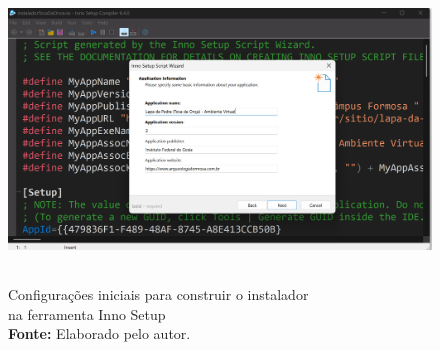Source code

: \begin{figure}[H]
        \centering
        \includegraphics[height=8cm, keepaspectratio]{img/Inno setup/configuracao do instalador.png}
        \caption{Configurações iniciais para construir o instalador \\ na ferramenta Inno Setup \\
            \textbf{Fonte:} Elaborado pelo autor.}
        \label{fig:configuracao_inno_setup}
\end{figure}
* * *
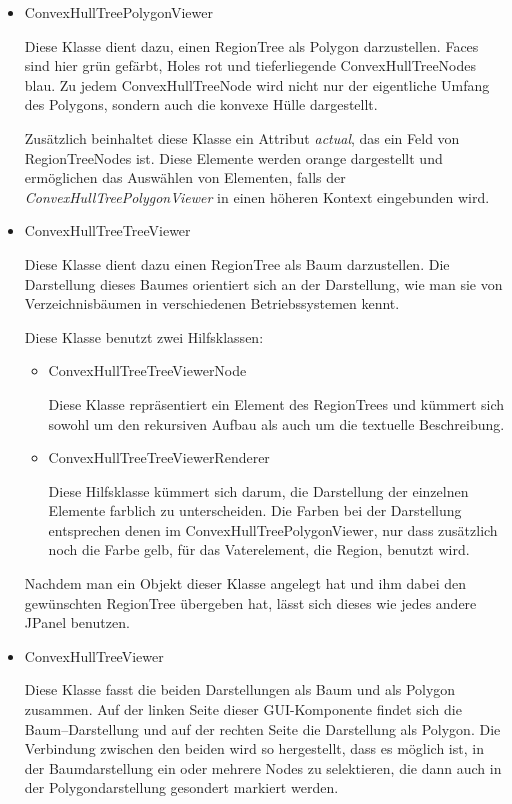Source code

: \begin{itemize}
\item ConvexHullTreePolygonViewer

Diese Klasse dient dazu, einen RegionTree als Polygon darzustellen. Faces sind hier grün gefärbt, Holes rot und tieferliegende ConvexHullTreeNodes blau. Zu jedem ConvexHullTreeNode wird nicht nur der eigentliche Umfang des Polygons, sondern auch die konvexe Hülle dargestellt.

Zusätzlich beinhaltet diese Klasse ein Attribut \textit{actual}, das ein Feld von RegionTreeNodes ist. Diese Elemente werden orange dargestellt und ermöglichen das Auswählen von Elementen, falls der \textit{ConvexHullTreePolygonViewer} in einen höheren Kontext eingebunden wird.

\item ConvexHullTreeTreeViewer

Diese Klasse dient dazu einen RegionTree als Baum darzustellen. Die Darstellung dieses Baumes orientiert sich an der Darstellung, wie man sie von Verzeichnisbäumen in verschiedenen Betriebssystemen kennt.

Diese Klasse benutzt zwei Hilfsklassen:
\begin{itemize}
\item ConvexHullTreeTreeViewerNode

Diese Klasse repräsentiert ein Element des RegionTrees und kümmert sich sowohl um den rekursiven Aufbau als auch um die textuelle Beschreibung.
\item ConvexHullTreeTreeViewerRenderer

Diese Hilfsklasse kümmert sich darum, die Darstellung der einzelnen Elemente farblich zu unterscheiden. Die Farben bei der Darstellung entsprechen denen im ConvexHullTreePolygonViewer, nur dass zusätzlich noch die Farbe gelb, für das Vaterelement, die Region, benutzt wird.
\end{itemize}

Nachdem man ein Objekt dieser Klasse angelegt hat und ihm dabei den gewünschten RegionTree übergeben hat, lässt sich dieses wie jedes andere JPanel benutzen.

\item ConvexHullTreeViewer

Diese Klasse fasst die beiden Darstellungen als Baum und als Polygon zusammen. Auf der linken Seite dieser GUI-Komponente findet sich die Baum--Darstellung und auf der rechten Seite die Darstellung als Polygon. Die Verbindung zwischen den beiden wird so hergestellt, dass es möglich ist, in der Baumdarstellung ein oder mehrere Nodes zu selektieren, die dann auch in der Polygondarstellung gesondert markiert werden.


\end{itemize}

Your objective →
A single number is needed: the count of lines in the records that include "benutzt".

Output of the exercise →
2